TASK TO COMPLETE:
Restate the data below word for word, and let no image into your version.

RECORDS SHOWN below:

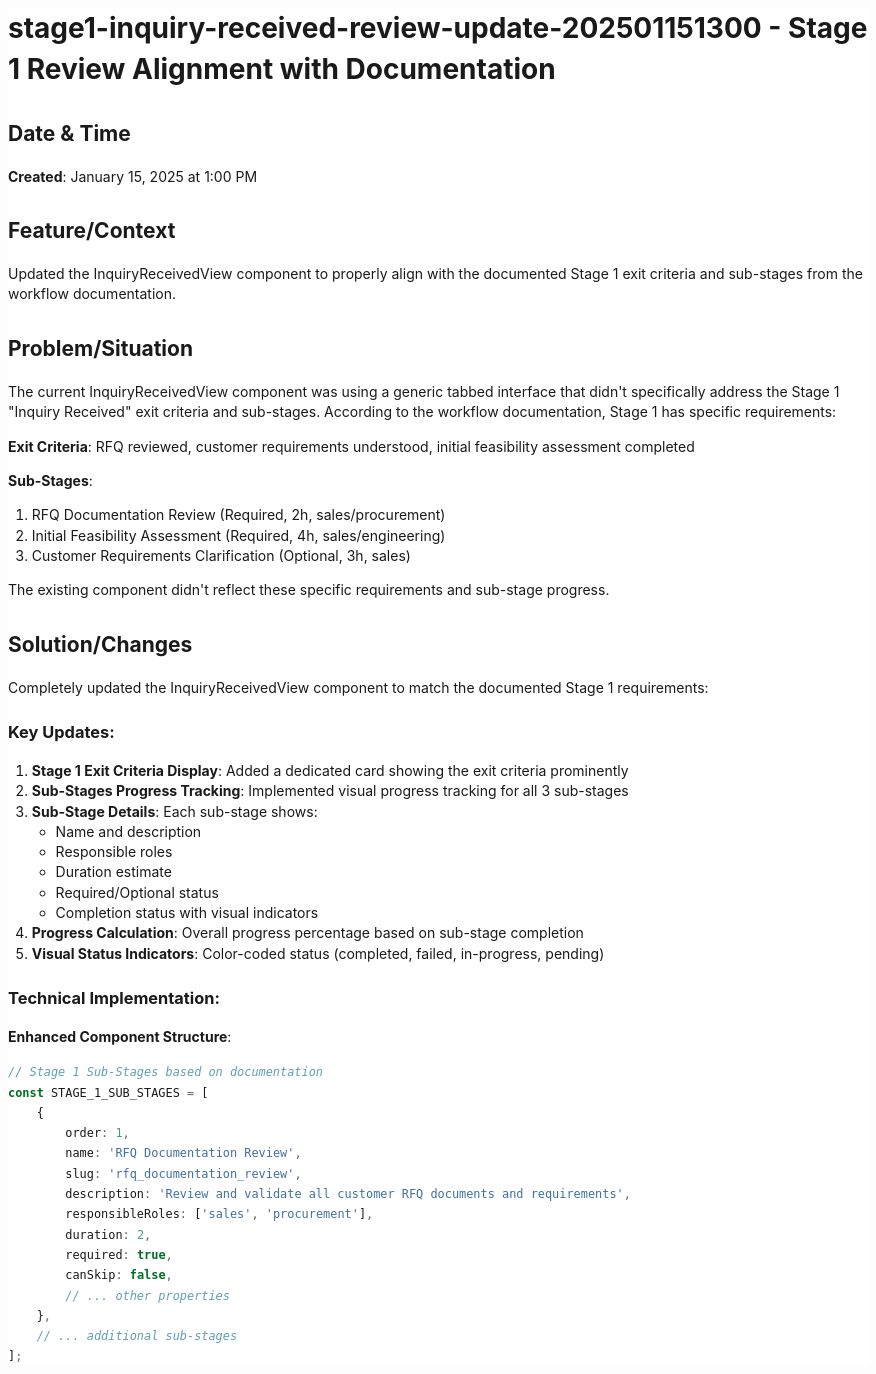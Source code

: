 # stage1-inquiry-received-review-update-202501151300 - Stage 1 Review Alignment with Documentation

## Date & Time
**Created**: January 15, 2025 at 1:00 PM

## Feature/Context
Updated the InquiryReceivedView component to properly align with the documented Stage 1 exit criteria and sub-stages from the workflow documentation.

## Problem/Situation
The current InquiryReceivedView component was using a generic tabbed interface that didn't specifically address the Stage 1 "Inquiry Received" exit criteria and sub-stages. According to the workflow documentation, Stage 1 has specific requirements:

**Exit Criteria**: RFQ reviewed, customer requirements understood, initial feasibility assessment completed

**Sub-Stages**:
1. RFQ Documentation Review (Required, 2h, sales/procurement)
2. Initial Feasibility Assessment (Required, 4h, sales/engineering)  
3. Customer Requirements Clarification (Optional, 3h, sales)

The existing component didn't reflect these specific requirements and sub-stage progress.

## Solution/Changes
Completely updated the InquiryReceivedView component to match the documented Stage 1 requirements:

### Key Updates:

1. **Stage 1 Exit Criteria Display**: Added a dedicated card showing the exit criteria prominently
2. **Sub-Stages Progress Tracking**: Implemented visual progress tracking for all 3 sub-stages
3. **Sub-Stage Details**: Each sub-stage shows:
   - Name and description
   - Responsible roles
   - Duration estimate
   - Required/Optional status
   - Completion status with visual indicators
4. **Progress Calculation**: Overall progress percentage based on sub-stage completion
5. **Visual Status Indicators**: Color-coded status (completed, failed, in-progress, pending)

### Technical Implementation:

**Enhanced Component Structure**:
```typescript
// Stage 1 Sub-Stages based on documentation
const STAGE_1_SUB_STAGES = [
    {
        order: 1,
        name: 'RFQ Documentation Review',
        slug: 'rfq_documentation_review',
        description: 'Review and validate all customer RFQ documents and requirements',
        responsibleRoles: ['sales', 'procurement'],
        duration: 2,
        required: true,
        canSkip: false,
        // ... other properties
    },
    // ... additional sub-stages
];
```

End of RECORDS SHOWN.

EXERCISE RESPONSE:
Source code

: # stage1-inquiry-received-review-update-202501151300 - Stage 1 Review Alignment with Documentation

## Date & Time
**Created**: January 15, 2025 at 1:00 PM

## Feature/Context
Updated the InquiryReceivedView component to properly align with the documented Stage 1 exit criteria and sub-stages from the workflow documentation.

## Problem/Situation
The current InquiryReceivedView component was using a generic tabbed interface that didn't specifically address the Stage 1 "Inquiry Received" exit criteria and sub-stages. According to the workflow documentation, Stage 1 has specific requirements:

**Exit Criteria**: RFQ reviewed, customer requirements understood, initial feasibility assessment completed

**Sub-Stages**:
1. RFQ Documentation Review (Required, 2h, sales/procurement)
2. Initial Feasibility Assessment (Required, 4h, sales/engineering)  
3. Customer Requirements Clarification (Optional, 3h, sales)

The existing component didn't reflect these specific requirements and sub-stage progress.

## Solution/Changes
Completely updated the InquiryReceivedView component to match the documented Stage 1 requirements:

### Key Updates:

1. **Stage 1 Exit Criteria Display**: Added a dedicated card showing the exit criteria prominently
2. **Sub-Stages Progress Tracking**: Implemented visual progress tracking for all 3 sub-stages
3. **Sub-Stage Details**: Each sub-stage shows:
   - Name and description
   - Responsible roles
   - Duration estimate
   - Required/Optional status
   - Completion status with visual indicators
4. **Progress Calculation**: Overall progress percentage based on sub-stage completion
5. **Visual Status Indicators**: Color-coded status (completed, failed, in-progress, pending)

### Technical Implementation:

**Enhanced Component Structure**:
```typescript
// Stage 1 Sub-Stages based on documentation
const STAGE_1_SUB_STAGES = [
    {
        order: 1,
        name: 'RFQ Documentation Review',
        slug: 'rfq_documentation_review',
        description: 'Review and validate all customer RFQ documents and requirements',
        responsibleRoles: ['sales', 'procurement'],
        duration: 2,
        required: true,
        canSkip: false,
        // ... other properties
    },
    // ... additional sub-stages
];
```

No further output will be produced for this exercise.